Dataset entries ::
================================
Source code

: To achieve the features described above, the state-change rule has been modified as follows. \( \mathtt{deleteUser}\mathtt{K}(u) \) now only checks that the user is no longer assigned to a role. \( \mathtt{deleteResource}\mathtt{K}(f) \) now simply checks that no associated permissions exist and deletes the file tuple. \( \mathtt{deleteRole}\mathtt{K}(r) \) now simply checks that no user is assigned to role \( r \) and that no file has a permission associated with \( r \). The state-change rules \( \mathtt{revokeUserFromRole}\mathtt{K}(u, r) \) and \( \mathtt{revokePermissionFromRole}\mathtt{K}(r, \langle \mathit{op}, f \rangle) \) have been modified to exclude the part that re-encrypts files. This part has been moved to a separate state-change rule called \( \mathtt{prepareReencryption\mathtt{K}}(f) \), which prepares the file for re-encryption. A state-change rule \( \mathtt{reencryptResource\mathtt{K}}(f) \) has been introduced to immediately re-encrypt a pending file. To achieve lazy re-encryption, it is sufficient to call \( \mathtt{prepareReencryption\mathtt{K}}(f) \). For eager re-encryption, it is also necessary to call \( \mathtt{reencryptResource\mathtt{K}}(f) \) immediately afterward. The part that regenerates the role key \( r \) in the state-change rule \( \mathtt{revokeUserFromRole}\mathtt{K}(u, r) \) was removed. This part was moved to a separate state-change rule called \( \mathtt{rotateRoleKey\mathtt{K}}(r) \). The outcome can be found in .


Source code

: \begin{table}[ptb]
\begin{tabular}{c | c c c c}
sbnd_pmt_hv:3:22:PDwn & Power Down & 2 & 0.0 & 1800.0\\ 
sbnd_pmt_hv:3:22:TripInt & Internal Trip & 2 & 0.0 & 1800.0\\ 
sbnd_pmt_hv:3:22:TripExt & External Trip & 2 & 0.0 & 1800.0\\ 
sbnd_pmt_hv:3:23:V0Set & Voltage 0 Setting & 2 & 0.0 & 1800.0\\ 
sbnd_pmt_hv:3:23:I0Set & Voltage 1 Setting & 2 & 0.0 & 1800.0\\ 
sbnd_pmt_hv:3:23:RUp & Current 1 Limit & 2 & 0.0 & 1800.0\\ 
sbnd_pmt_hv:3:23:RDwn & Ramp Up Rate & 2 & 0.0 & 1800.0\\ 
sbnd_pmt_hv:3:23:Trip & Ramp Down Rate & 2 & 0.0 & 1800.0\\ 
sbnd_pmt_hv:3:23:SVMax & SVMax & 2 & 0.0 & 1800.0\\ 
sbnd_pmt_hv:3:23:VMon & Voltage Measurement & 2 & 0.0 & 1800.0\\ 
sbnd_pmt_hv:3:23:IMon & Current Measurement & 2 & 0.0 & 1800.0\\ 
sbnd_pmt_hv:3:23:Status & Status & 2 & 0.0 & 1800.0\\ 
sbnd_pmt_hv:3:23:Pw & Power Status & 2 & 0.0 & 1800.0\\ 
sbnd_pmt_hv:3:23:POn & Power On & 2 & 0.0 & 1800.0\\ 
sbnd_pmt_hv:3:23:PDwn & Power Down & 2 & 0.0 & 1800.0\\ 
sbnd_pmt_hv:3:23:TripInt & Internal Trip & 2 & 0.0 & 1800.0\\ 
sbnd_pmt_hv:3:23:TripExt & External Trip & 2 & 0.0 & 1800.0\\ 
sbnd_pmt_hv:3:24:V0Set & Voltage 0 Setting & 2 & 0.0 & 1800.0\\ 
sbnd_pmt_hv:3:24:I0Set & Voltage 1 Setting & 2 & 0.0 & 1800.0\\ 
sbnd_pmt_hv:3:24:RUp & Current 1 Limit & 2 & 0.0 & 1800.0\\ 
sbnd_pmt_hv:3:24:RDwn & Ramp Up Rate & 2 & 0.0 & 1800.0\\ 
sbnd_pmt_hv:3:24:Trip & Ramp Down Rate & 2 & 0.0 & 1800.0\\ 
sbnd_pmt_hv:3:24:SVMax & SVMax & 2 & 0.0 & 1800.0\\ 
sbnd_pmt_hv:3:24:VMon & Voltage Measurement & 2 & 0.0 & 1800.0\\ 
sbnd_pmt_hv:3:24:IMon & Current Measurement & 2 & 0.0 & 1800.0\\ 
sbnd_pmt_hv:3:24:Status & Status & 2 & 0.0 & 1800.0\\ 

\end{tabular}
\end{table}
================================
Exercise aim ::
Look back at the data above. Transcribe exactly the lines starting at the line that contains "sbnd_pmt_hv:3:23:Trip & Ramp" and ending at the line that contains "sbnd_pmt_hv:3:24:Trip & Ramp".

Written response ::
sbnd_pmt_hv:3:23:Trip & Ramp Down Rate & 2 & 0.0 & 1800.0\\ 
sbnd_pmt_hv:3:23:SVMax & SVMax & 2 & 0.0 & 1800.0\\ 
sbnd_pmt_hv:3:23:VMon & Voltage Measurement & 2 & 0.0 & 1800.0\\ 
sbnd_pmt_hv:3:23:IMon & Current Measurement & 2 & 0.0 & 1800.0\\ 
sbnd_pmt_hv:3:23:Status & Status & 2 & 0.0 & 1800.0\\ 
sbnd_pmt_hv:3:23:Pw & Power Status & 2 & 0.0 & 1800.0\\ 
sbnd_pmt_hv:3:23:POn & Power On & 2 & 0.0 & 1800.0\\ 
sbnd_pmt_hv:3:23:PDwn & Power Down & 2 & 0.0 & 1800.0\\ 
sbnd_pmt_hv:3:23:TripInt & Internal Trip & 2 & 0.0 & 1800.0\\ 
sbnd_pmt_hv:3:23:TripExt & External Trip & 2 & 0.0 & 1800.0\\ 
sbnd_pmt_hv:3:24:V0Set & Voltage 0 Setting & 2 & 0.0 & 1800.0\\ 
sbnd_pmt_hv:3:24:I0Set & Voltage 1 Setting & 2 & 0.0 & 1800.0\\ 
sbnd_pmt_hv:3:24:RUp & Current 1 Limit & 2 & 0.0 & 1800.0\\ 
sbnd_pmt_hv:3:24:RDwn & Ramp Up Rate & 2 & 0.0 & 1800.0\\ 
sbnd_pmt_hv:3:24:Trip & Ramp Down Rate & 2 & 0.0 & 1800.0\\ 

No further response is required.